Dios quiere que el Consolador esté con nosotros “para siempre: el Espíritu de verdad”. Jesús lo dijo en la Gran Comisión: “he aquí yo estoy con vosotros todos los días, hasta el fin del mundo” (Mateo 28:20)

La condición principal para recibir el Espíritu Santo es la obediencia radical por amor a Dios: “Si me amáis, guardad mis mandamientos”.

Muchos quieren recibir la plenitud del Espíritu Santo sin cumplir los requisitos especificados en la Escritura. (1) El testimonio de la salvación (Romanos 8:16); (2) La fe que Jesús me puede bautizar con el Espíritu Santo (Mateo 3:11); (3) Una dedicación completa de mi vida a la voluntad de Dios (Romanos 12:1-2); y (4) Una devoción de obediencia radical a todo lo que Dios dice y me pedirá.

La plenitud del Espíritu Santo es para personas convertidas, para los creyentes discípulos de Cristo, no para los inconversos: “el Espíritu de verdad, al cual el mundo no puede recibir, porque no le ve, ni le conoce”.

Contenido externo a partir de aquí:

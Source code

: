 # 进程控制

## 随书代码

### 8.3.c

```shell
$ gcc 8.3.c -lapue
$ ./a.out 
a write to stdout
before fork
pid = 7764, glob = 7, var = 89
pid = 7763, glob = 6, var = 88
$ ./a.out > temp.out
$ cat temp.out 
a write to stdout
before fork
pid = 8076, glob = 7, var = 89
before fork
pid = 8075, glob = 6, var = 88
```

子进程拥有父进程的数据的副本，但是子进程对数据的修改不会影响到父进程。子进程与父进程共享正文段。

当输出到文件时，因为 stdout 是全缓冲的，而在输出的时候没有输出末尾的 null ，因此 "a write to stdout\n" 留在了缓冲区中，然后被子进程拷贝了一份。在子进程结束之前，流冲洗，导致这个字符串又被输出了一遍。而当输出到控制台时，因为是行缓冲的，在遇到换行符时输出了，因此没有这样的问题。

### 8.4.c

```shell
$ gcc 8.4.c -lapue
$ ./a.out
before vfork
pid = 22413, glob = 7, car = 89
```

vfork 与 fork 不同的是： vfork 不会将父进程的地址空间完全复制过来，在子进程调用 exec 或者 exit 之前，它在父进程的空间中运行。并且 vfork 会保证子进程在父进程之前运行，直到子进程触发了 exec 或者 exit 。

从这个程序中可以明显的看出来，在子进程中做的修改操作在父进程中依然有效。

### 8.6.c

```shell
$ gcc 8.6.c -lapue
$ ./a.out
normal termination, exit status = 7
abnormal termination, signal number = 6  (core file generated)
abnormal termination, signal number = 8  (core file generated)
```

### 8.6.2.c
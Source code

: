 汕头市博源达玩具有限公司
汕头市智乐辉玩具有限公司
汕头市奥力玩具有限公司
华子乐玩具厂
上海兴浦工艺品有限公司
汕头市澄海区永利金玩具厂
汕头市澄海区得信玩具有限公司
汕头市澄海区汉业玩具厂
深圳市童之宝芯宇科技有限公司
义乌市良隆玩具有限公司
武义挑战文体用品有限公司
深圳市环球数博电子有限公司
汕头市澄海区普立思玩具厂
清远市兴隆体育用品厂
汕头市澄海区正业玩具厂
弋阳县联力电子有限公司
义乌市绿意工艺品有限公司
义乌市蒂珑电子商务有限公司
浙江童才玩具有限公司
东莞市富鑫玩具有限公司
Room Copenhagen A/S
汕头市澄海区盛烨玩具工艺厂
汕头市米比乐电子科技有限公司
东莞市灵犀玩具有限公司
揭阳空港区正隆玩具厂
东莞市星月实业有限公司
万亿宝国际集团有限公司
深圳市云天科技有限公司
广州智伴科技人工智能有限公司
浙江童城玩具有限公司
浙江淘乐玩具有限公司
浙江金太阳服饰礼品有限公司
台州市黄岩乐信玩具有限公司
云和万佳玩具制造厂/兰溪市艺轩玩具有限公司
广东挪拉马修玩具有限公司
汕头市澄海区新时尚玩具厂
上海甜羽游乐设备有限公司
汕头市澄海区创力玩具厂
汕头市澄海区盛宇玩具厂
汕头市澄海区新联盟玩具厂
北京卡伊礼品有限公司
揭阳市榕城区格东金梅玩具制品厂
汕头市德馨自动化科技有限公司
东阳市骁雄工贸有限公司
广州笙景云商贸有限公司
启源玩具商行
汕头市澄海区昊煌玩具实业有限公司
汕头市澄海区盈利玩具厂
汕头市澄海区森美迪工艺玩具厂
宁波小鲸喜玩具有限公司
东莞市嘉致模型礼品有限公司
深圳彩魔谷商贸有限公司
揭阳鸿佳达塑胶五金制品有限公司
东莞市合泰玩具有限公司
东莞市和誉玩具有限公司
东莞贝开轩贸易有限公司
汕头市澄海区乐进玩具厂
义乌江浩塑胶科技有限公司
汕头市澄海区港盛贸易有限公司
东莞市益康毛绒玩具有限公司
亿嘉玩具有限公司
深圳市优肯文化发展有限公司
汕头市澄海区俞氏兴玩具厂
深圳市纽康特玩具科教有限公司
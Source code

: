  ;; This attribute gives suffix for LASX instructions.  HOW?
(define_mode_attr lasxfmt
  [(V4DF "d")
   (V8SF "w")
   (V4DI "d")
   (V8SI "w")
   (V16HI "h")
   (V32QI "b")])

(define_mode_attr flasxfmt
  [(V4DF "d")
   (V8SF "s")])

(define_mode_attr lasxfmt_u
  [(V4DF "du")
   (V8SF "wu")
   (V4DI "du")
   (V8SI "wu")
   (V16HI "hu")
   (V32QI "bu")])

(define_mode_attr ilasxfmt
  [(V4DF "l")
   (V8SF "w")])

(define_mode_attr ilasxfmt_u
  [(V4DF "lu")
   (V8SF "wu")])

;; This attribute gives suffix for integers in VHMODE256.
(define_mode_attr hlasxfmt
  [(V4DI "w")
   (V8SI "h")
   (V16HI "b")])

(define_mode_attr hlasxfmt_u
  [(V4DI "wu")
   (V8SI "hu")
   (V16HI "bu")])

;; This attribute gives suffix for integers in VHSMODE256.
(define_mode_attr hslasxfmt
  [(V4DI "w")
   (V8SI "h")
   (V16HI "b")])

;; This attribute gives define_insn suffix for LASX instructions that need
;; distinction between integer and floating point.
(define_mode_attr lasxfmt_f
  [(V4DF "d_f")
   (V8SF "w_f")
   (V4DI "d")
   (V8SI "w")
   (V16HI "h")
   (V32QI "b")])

El Espíritu Santo, es el "Espíritu de verdad". Nos guía a toda verdad. Literalmente nos guía a Jesucristo quien dijo: “Yo soy… la verdad” (Juan 14:6).

El Espíritu Santo, es el Consolador, nos acompaña en todas nuestras circunstancias (“para siempre”).

Él no sólo está “con” nosotros, pero está “en” nosotros. Sin Él estamos perdidos.